#### Saved data entries
● ● ●
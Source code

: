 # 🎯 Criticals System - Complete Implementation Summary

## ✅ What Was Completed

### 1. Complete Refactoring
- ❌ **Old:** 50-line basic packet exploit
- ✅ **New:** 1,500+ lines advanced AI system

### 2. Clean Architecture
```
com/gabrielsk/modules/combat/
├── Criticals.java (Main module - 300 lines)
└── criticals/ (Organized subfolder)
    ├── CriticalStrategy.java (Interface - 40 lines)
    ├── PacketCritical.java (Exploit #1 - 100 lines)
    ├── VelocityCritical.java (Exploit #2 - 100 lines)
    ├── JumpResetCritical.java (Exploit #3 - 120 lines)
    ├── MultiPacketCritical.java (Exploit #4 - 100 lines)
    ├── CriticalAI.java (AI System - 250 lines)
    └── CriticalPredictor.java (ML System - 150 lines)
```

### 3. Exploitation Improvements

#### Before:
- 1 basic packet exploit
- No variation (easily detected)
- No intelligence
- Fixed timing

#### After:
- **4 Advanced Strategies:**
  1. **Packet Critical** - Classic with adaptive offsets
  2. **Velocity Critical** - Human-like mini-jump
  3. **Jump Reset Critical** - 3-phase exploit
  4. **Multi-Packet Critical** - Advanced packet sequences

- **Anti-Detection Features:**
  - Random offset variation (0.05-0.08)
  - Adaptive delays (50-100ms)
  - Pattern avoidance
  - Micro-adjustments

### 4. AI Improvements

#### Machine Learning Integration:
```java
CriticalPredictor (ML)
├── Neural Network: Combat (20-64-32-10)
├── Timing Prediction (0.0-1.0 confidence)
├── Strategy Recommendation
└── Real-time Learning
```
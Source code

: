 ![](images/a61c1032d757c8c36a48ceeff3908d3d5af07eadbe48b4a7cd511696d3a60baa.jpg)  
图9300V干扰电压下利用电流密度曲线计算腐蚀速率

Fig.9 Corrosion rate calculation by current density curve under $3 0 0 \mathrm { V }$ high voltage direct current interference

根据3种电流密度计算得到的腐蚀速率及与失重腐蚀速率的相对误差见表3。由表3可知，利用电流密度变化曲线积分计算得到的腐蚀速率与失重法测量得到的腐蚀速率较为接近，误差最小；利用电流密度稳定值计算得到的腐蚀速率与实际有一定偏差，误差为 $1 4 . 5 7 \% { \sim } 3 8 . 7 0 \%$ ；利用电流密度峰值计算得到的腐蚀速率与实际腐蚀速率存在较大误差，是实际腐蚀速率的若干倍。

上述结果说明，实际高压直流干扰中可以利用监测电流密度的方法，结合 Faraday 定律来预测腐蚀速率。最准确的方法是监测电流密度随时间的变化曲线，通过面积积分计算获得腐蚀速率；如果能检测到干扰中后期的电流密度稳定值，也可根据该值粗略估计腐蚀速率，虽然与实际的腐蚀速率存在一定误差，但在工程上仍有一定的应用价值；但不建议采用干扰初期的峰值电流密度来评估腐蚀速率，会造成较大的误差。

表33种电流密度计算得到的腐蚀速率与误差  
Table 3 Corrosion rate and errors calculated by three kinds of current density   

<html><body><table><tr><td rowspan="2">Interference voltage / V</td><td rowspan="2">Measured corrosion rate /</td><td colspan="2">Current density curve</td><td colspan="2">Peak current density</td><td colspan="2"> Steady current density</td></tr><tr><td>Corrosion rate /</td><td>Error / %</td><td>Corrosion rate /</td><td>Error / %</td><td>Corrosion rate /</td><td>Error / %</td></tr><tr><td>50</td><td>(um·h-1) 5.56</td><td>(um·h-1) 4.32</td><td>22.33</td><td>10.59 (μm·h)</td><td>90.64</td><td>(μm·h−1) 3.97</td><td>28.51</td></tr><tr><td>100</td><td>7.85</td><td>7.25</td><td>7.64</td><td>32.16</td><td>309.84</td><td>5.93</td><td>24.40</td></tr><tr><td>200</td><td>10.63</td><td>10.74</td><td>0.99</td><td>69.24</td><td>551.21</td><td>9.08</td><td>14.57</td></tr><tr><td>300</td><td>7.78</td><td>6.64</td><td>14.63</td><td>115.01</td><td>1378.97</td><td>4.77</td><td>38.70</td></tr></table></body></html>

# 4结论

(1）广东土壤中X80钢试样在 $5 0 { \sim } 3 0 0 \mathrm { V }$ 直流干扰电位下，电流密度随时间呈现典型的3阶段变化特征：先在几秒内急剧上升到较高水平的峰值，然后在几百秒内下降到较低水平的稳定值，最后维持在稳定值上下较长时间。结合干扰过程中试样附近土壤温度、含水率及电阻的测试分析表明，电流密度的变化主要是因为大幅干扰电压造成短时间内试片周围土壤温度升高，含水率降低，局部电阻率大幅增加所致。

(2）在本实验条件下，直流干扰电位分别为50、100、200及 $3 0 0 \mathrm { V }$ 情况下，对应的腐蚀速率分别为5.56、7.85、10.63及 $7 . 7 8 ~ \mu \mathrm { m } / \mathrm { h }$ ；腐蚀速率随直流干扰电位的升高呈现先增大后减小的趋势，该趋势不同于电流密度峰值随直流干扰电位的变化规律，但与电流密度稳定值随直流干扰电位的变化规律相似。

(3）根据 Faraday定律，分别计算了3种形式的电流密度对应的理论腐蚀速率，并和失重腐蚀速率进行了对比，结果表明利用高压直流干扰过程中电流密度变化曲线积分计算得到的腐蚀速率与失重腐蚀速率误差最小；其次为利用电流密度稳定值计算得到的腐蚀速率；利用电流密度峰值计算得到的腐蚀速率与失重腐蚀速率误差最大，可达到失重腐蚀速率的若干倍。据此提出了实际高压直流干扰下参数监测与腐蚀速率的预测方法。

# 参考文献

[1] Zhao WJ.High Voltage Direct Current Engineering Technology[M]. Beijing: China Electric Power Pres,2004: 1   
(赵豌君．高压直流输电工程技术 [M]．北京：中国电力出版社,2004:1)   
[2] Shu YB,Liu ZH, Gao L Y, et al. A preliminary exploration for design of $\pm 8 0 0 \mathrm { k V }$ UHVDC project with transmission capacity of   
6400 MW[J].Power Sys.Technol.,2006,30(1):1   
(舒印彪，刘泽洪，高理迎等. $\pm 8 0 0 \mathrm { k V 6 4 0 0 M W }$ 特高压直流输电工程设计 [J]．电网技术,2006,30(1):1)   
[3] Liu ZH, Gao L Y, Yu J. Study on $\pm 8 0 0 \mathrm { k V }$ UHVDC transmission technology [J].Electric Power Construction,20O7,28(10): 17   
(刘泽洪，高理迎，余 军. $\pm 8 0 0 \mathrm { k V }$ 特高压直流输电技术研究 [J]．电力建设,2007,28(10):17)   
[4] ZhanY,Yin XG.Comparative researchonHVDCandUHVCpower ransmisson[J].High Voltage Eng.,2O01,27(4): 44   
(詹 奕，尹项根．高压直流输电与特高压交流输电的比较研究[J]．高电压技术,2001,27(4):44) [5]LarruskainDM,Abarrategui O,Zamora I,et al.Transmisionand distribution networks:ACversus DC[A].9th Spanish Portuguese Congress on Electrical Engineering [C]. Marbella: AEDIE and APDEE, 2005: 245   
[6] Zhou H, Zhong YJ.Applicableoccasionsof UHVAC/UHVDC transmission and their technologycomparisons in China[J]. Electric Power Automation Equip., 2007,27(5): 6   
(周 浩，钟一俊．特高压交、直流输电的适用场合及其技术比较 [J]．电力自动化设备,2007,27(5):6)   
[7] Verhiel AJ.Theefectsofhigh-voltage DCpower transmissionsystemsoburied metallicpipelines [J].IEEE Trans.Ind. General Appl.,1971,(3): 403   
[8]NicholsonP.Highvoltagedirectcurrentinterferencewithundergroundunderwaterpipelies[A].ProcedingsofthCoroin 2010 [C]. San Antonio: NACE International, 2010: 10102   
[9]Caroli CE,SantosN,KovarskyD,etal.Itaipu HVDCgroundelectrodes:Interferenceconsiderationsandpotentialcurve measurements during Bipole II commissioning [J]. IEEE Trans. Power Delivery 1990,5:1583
● ● ●
#### WHAT TO DO
What is needed is a verbatim copy of every line in the records above from the one containing "- No intelligence" down to the one containing "voltage / V</td><td", both included, and nothing more.

#### SOLUTION TO THIS TASK
- No intelligence
- Fixed timing

#### After:
- **4 Advanced Strategies:**
  1. **Packet Critical** - Classic with adaptive offsets
  2. **Velocity Critical** - Human-like mini-jump
  3. **Jump Reset Critical** - 3-phase exploit
  4. **Multi-Packet Critical** - Advanced packet sequences

- **Anti-Detection Features:**
  - Random offset variation (0.05-0.08)
  - Adaptive delays (50-100ms)
  - Pattern avoidance
  - Micro-adjustments

### 4. AI Improvements

#### Machine Learning Integration:
```java
CriticalPredictor (ML)
├── Neural Network: Combat (20-64-32-10)
├── Timing Prediction (0.0-1.0 confidence)
├── Strategy Recommendation
└── Real-time Learning
```
Source code

: ![](images/a61c1032d757c8c36a48ceeff3908d3d5af07eadbe48b4a7cd511696d3a60baa.jpg)  
图9300V干扰电压下利用电流密度曲线计算腐蚀速率

Fig.9 Corrosion rate calculation by current density curve under $3 0 0 \mathrm { V }$ high voltage direct current interference

根据3种电流密度计算得到的腐蚀速率及与失重腐蚀速率的相对误差见表3。由表3可知，利用电流密度变化曲线积分计算得到的腐蚀速率与失重法测量得到的腐蚀速率较为接近，误差最小；利用电流密度稳定值计算得到的腐蚀速率与实际有一定偏差，误差为 $1 4 . 5 7 \% { \sim } 3 8 . 7 0 \%$ ；利用电流密度峰值计算得到的腐蚀速率与实际腐蚀速率存在较大误差，是实际腐蚀速率的若干倍。

上述结果说明，实际高压直流干扰中可以利用监测电流密度的方法，结合 Faraday 定律来预测腐蚀速率。最准确的方法是监测电流密度随时间的变化曲线，通过面积积分计算获得腐蚀速率；如果能检测到干扰中后期的电流密度稳定值，也可根据该值粗略估计腐蚀速率，虽然与实际的腐蚀速率存在一定误差，但在工程上仍有一定的应用价值；但不建议采用干扰初期的峰值电流密度来评估腐蚀速率，会造成较大的误差。

表33种电流密度计算得到的腐蚀速率与误差  
Table 3 Corrosion rate and errors calculated by three kinds of current density   

<html><body><table><tr><td rowspan="2">Interference voltage / V</td><td rowspan="2">Measured corrosion rate /</td><td colspan="2">Current density curve</td><td colspan="2">Peak current density</td><td colspan="2"> Steady current density</td></tr><tr><td>Corrosion rate /</td><td>Error / %</td><td>Corrosion rate /</td><td>Error / %</td><td>Corrosion rate /</td><td>Error / %</td></tr><tr><td>50</td><td>(um·h-1) 5.56</td><td>(um·h-1) 4.32</td><td>22.33</td><td>10.59 (μm·h)</td><td>90.64</td><td>(μm·h−1) 3.97</td><td>28.51</td></tr><tr><td>100</td><td>7.85</td><td>7.25</td><td>7.64</td><td>32.16</td><td>309.84</td><td>5.93</td><td>24.40</td></tr><tr><td>200</td><td>10.63</td><td>10.74</td><td>0.99</td><td>69.24</td><td>551.21</td><td>9.08</td><td>14.57</td></tr><tr><td>300</td><td>7.78</td><td>6.64</td><td>14.63</td><td>115.01</td><td>1378.97</td><td>4.77</td><td>38.70</td></tr></table></body></html>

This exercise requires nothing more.